Na minha coluna de sexta, na Folha, tratei como matéria de ficção um suposto “acordão” entre o presidente Michel Temer e dois de seus antecessores no cargo: Fernando Henrique Cardoso e Luiz Inácio Lula da Silva.
Ora, acordão em torno do quê?
Há absurdos de várias naturezas contidos nessa fantasia. E cumpre esmiúça-los. Comecemos pelo óbvio: essa conversa nasce no mesmo lugar em que germinou a tese farsesca da anistia ao caixa dois: o Ministério Público Federal, cujo chefe é Rodrigo Janot.
Não se anistia o que não é crime, certo? Os senhores procuradores é que terão de demonstrar a contrapartida oferecida pelo político em razão da doação recebida. Se não o fizerem, não terão como transformar caixa dois em corrupção passiva. E o MPF sabe disso. Finge não saber para poder acusar depois o Judiciário de patrocinar a impunidade.
Má consciência e falácia
Quanto ao acordão, o que se tem aí é mistura de má consciência com falácia lógica. A má consciência deriva do fato de que todos os observadores da política — e isso inclui os jornalistas — sabem, a esta altura, que o Ministério Público Federal tem um projeto político, pouco importa se tem ou não candidato, e pretende ser o Poder dos Poderes. Ora bolas: os bravos de Rodrigo Janot e Deltan Dallagnol avançam até em áreas restritas à Polícia Federal e à Controladoria-Geral da União. Nada escapa!

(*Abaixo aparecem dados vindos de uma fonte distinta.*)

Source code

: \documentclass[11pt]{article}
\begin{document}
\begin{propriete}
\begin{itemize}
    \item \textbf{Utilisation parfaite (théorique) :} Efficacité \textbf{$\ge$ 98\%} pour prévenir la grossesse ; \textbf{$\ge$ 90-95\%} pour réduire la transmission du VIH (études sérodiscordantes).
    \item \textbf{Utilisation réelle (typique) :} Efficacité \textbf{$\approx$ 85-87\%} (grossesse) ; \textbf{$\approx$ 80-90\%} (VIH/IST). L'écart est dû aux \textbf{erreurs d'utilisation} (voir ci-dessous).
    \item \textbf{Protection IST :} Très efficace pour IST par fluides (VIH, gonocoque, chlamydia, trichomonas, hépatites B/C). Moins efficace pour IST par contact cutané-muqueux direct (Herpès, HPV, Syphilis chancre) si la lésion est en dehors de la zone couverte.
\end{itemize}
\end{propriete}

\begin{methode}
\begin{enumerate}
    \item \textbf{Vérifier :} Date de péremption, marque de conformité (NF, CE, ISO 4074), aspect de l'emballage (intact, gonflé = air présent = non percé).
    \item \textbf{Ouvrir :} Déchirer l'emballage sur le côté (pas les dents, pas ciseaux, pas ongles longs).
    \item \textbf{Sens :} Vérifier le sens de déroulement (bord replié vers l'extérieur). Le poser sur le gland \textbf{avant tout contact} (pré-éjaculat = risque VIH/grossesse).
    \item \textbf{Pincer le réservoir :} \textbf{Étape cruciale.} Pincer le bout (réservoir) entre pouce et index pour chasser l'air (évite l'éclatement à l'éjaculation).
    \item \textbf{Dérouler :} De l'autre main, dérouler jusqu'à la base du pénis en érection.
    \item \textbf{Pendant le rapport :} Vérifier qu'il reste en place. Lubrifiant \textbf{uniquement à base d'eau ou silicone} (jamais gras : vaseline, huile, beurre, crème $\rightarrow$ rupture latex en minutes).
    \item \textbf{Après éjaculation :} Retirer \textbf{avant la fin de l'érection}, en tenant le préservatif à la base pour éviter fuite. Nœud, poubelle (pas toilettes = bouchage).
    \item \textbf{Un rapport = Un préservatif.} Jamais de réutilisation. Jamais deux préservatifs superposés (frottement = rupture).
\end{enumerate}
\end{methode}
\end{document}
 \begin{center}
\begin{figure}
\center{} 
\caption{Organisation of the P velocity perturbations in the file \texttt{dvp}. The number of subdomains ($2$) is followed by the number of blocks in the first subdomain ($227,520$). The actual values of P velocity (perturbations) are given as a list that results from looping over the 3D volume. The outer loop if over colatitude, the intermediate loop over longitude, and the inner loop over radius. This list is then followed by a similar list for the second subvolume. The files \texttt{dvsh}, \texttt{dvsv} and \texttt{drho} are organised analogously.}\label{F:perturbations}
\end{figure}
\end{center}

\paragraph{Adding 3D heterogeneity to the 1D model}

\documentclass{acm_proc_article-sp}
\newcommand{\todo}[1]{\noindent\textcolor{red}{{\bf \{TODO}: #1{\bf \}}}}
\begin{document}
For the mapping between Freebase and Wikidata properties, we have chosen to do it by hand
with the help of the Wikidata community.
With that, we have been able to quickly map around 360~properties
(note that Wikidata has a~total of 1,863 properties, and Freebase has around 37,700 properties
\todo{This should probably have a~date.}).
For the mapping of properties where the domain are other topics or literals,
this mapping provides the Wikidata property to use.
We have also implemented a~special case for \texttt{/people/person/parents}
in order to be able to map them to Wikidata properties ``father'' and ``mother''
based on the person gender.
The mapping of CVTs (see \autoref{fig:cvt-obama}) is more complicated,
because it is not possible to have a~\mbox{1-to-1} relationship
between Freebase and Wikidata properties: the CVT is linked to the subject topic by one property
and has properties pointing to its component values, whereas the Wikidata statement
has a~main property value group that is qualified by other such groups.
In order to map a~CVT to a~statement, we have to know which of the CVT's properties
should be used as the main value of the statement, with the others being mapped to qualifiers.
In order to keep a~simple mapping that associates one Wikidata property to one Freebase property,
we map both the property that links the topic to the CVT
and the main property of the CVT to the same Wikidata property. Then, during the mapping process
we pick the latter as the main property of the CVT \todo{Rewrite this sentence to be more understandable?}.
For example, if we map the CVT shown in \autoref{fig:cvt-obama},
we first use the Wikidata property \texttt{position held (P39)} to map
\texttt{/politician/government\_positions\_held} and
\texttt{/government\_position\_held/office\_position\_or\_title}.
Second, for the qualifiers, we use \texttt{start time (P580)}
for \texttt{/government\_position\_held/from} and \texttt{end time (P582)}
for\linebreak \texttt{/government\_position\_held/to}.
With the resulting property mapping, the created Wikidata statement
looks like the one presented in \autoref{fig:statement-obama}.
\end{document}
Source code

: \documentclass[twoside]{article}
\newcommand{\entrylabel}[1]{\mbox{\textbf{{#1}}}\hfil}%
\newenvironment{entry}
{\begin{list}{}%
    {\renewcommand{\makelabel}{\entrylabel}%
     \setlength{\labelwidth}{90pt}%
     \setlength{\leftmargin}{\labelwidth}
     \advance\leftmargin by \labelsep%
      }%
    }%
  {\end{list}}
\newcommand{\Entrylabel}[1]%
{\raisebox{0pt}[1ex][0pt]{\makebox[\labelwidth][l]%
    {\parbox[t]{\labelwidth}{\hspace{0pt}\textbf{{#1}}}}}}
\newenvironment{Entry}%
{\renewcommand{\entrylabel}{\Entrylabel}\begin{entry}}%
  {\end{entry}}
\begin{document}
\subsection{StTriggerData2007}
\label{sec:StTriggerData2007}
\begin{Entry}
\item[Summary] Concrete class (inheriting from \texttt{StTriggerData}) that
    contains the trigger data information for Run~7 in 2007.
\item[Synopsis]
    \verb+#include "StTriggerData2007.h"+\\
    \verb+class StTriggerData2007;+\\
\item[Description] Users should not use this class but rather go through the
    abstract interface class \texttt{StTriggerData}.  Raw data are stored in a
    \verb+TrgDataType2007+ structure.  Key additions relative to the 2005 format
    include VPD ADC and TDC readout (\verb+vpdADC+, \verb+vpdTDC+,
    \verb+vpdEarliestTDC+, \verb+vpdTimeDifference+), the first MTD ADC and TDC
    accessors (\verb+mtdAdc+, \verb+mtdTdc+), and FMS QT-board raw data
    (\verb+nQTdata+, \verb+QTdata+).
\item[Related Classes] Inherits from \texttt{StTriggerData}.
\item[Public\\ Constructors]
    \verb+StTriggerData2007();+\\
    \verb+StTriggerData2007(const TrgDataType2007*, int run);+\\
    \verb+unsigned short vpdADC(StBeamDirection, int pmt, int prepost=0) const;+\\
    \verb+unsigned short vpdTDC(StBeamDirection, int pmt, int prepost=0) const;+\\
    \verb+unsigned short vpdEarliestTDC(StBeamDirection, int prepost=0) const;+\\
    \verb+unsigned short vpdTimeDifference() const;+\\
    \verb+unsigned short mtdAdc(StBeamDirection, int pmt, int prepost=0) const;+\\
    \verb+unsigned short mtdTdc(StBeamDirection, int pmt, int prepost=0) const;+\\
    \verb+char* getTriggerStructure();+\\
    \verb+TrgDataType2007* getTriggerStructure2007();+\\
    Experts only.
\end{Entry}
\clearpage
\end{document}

Como esse projeto é evidente, aposta-se que, em algum momento, haverá uma reação… E a reação, ora vejam, infelizmente, não chega porque os políticos estão acovardados pela patrulha permanente.
Acordão? Que acordão?
Li a reportagem original da Folha sobre o dito cujo. E eu o fiz, como disse, com a caneta na mão, grifando aqueles que seriam os pontos do tal acordão. E encontrei lá, por exemplo, “fim das coligações proporcionais” e “cláusulas de barreira”. Mas esperem: projetos assim estão no Congresso há anos. Não há um só defensor de uma reforma política decente que não inclua esses itens na pauta. Já estava no texto do então relator petista, Henrique Fontana (RS), em 2012.
Outros truques que presidente e ex-presidentes estariam articulando: “financiamento público de campanha” e “voto em lista”. Bem, tenham a santa paciência, não é? O STF cometeu a bobagem de declarar inconstitucional a doação de pessoas jurídicas. De onde sairá o dinheiro de 2018? De pessoas físicas, apenas, não será. Vamos deixar a disputa por cargos federais e estaduais à mercê do crime organizado, é isso?
Como o financiamento não pode ser de empresas, tem de ser público. E, se público, que alguém aponte, já desafiei, uma alternativa ao voto em lista. Será que é preciso que Temer, Lula e FHC entrem nessa parada para que o óbvio seja visto como… óbvio?
Congresso acovardado
E não que a aprovação desses dois mecanismos sejam favas contadas. Não são, não! Essa gritaria do moralismo xucro contra o que seria apenas uma ponte para 2018 pode contribuir para que tudo fique como está. Embora não seja minha obrigação, fiz uma proposta: para as próximas eleições, valem esses dois mecanismos. Para 2022, volta a doação de pessoas jurídicas, na forma lei, e se institui o voto distrital misto.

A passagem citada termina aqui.